[Stored data]
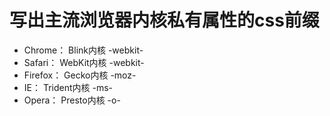 # 写出主流浏览器内核私有属性的css前缀 

- Chrome：  Blink内核     -webkit-
- Safari：  WebKit内核    -webkit-
- Firefox： Gecko内核     -moz-
- IE：      Trident内核   -ms-
- Opera：   Presto内核    -o-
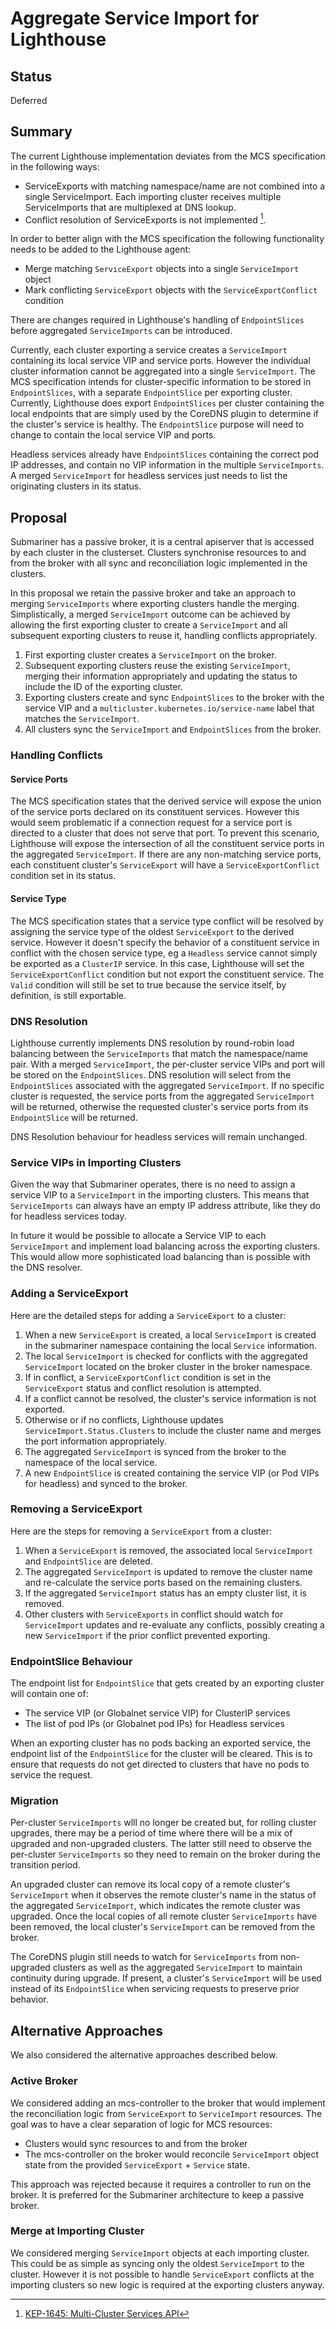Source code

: # Aggregate Service Import for Lighthouse

## Status

Deferred

## Summary

The current Lighthouse implementation deviates from the MCS specification in the following ways:

- ServiceExports with matching namespace/name are not combined into a single ServiceImport.
  Each importing cluster receives multiple ServiceImports that are multiplexed at DNS lookup.
- Conflict resolution of ServiceExports is not implemented [^1].

In order to better align with the MCS specification the following functionality needs to be
added to the Lighthouse agent:

- Merge matching `ServiceExport` objects into a single `ServiceImport` object
- Mark conflicting `ServiceExport` objects with the `ServiceExportConflict` condition

There are changes required in Lighthouse's handling of `EndpointSlices` before aggregated
`ServiceImports` can be introduced.

Currently, each cluster exporting a service creates a `ServiceImport` containing its local service VIP and service ports.
However the individual cluster information cannot be aggregated into a single `ServiceImport`. The MCS specification
intends for cluster-specific information to be stored in `EndpointSlices`, with a separate `EndpointSlice` per exporting
cluster. Currently, Lighthouse does export `EndpointSlices` per cluster containing the local endpoints that are simply
used by the CoreDNS plugin to determine if the cluster's service is healthy. The `EndpointSlice` purpose will need to
change to contain the local service VIP and ports.

Headless services already have `EndpointSlices` containing the correct pod IP addresses, and
contain no VIP information in the multiple `ServiceImports`. A merged `ServiceImport` for
headless services just needs to list the originating clusters in its status.

## Proposal

Submariner has a passive broker, it is a central apiserver that is accessed by each cluster in
the clusterset. Clusters synchronise resources to and from the broker with all sync and
reconciliation logic implemented in the clusters.

In this proposal we retain the passive broker and take an approach to merging `ServiceImports`
where exporting clusters handle the merging. Simplistically, a merged `ServiceImport` outcome
can be achieved by allowing the first exporting cluster to create a `ServiceImport` and all
subsequent exporting clusters to reuse it, handling conflicts appropriately.

1. First exporting cluster creates a `ServiceImport` on the broker.
2. Subsequent exporting clusters reuse the existing `ServiceImport`, merging their information appropriately and updating
   the status to include the ID of the exporting cluster.
3. Exporting clusters create and sync `EndpointSlices` to the broker with the service VIP and a
   `multicluster.kubernetes.io/service-name` label that matches the `ServiceImport`.
4. All clusters sync the `ServiceImport` and `EndpointSlices` from the broker.

### Handling Conflicts

#### Service Ports

The MCS specification states that the derived service will expose the union of the service ports declared on its constituent
services. However this would seem problematic if a connection request for a service port is directed to a cluster that
does not serve that port. To prevent this scenario, Lighthouse will expose the intersection of all the constituent
service ports in the aggregated `ServiceImport`. If there are any non-matching service ports, each constituent cluster's
`ServiceExport` will have a `ServiceExportConflict` condition set in its status.

#### Service Type

The MCS specification states that a service type conflict will be resolved by assigning the service type of the oldest
`ServiceExport` to the derived service. However it doesn't specify the behavior of a constituent service in conflict with
the chosen service type, eg a `Headless` service cannot simply be exported as a `ClusterIP` service. In this case,
Lighthouse will set the `ServiceExportConflict` condition but not export the constituent service. The `Valid` condition
will still be set to true because the service itself, by definition, is still exportable.

### DNS Resolution

Lighthouse currently implements DNS resolution by round-robin load balancing between the
`ServiceImports` that match the namespace/name pair. With a merged `ServiceImport`, the
per-cluster service VIPs and port will be stored on the `EndpointSlices`. DNS resolution will select from
the `EndpointSlices` associated with the aggregated `ServiceImport`. If no specific cluster is requested, the
service ports from the aggregated `ServiceImport` will be returned, otherwise the requested cluster's service ports
from its `EndpointSlice` will be returned.

DNS Resolution behaviour for headless services will remain unchanged.

### Service VIPs in Importing Clusters

Given the way that Submariner operates, there is no need to assign a service VIP to a
`ServiceImport` in the importing clusters. This means that `ServiceImports` can always have an
empty IP address attribute, like they do for headless services today.

In future it would be possible to allocate a Service VIP to each `ServiceImport` and implement
load balancing across the exporting clusters. This would allow more sophisticated load balancing
than is possible with the DNS resolver.

### Adding a ServiceExport

Here are the detailed steps for adding a `ServiceExport` to a cluster:

1. When a new `ServiceExport` is created, a local `ServiceImport` is created in the submariner namespace containing the
   local `Service` information.
2. The local `ServiceImport` is checked for conflicts with the aggregated `ServiceImport` located on the broker cluster
   in the broker namespace.
3. If in conflict, a `ServiceExportConflict` condition is set in the `ServiceExport` status and conflict resolution is
   attempted.
4. If a conflict cannot be resolved, the cluster's service information is not exported.
5. Otherwise or if no conflicts, Lighthouse updates `ServiceImport.Status.Clusters` to include the cluster
   name and merges the port information appropriately.
6. The aggregated `ServiceImport` is synced from the broker to the namespace of the local service.
7. A new `EndpointSlice` is created containing the service VIP (or Pod VIPs for headless) and synced to
   the broker.

### Removing a ServiceExport

Here are the steps for removing a `ServiceExport` from a cluster:

1. When a `ServiceExport` is removed, the associated local `ServiceImport` and `EndpointSlice` are deleted.
2. The aggregated `ServiceImport` is updated to remove the cluster name and re-calculate the service ports based on the
   remaining clusters.
3. If the aggregated `ServiceImport` status has an empty cluster list, it is removed.
4. Other clusters with `ServiceExports` in conflict should watch for `ServiceImport` updates and re-evaluate
   any conflicts, possibly creating a new `ServiceImport` if the prior conflict prevented exporting.

### EndpointSlice Behaviour

The endpoint list for `EndpointSlice` that gets created by an exporting cluster will contain one of:

- The service VIP (or Globalnet service VIP) for ClusterIP services
- The list of pod IPs (or Globalnet pod IPs) for Headless services

When an exporting cluster has no pods backing an exported service, the endpoint list of the `EndpointSlice` for the
cluster will be cleared. This is to ensure that requests do not get directed to clusters that
have no pods to service the request.

### Migration

Per-cluster `ServiceImports` wlll no longer be created but, for rolling cluster upgrades, there may be a period
of time where there will be a mix of upgraded and non-upgraded clusters. The latter still need to observe the per-cluster
`ServiceImports` so they need to remain on the broker during the transition period.

An upgraded cluster can remove its local copy of a remote cluster's `ServiceImport` when it observes the remote cluster's
name in the status of the aggregated `ServiceImport`, which indicates the remote cluster was upgraded. Once the local
copies of all remote cluster `ServiceImports` have been removed, the local cluster's `ServiceImport` can be removed from
the broker.

The CoreDNS plugin still needs to watch for `ServiceImports` from non-upgraded clusters as well as the aggregated
`ServiceImport` to maintain continuity during upgrade. If present, a cluster's `ServiceImport` will be used instead of
its `EndpointSlice` when servicing requests to preserve prior behavior.

## Alternative Approaches

We also considered the alternative approaches described below.

### Active Broker

We considered adding an mcs-controller to the broker that would implement the reconciliation
logic from `ServiceExport` to `ServiceImport` resources. The goal was to have a clear separation
of logic for MCS resources:

- Clusters would sync resources to and from the broker
- The mcs-controller on the broker would reconcile `ServiceImport` object state from the
  provided `ServiceExport` + `Service` state.

This approach was rejected because it requires a controller to run on the broker. It is
preferred for the Submariner architecture to keep a passive broker.

### Merge at Importing Cluster

We considered merging `ServiceImport` objects at each importing cluster. This could be as simple
as syncing only the oldest `ServiceImport` to the cluster. However it is not possible to handle
`ServiceExport` conflicts at the importing clusters so new logic is required at the exporting
clusters anyway.

[^1]: [KEP-1645: Multi-Cluster Services API](https://github.com/kubernetes/enhancements/tree/master/keps/sig-multicluster/1645-multi-cluster-services-api#constraints-and-conflict-resolution)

» ACTIVITY: Copy out the range of lines above starting at the line with "We also considered" and ending at the line with "- Clusters would", exactly and including both.

» RESPONSE BELOW:
We also considered the alternative approaches described below.

### Active Broker

We considered adding an mcs-controller to the broker that would implement the reconciliation
logic from `ServiceExport` to `ServiceImport` resources. The goal was to have a clear separation
of logic for MCS resources:

- Clusters would sync resources to and from the broker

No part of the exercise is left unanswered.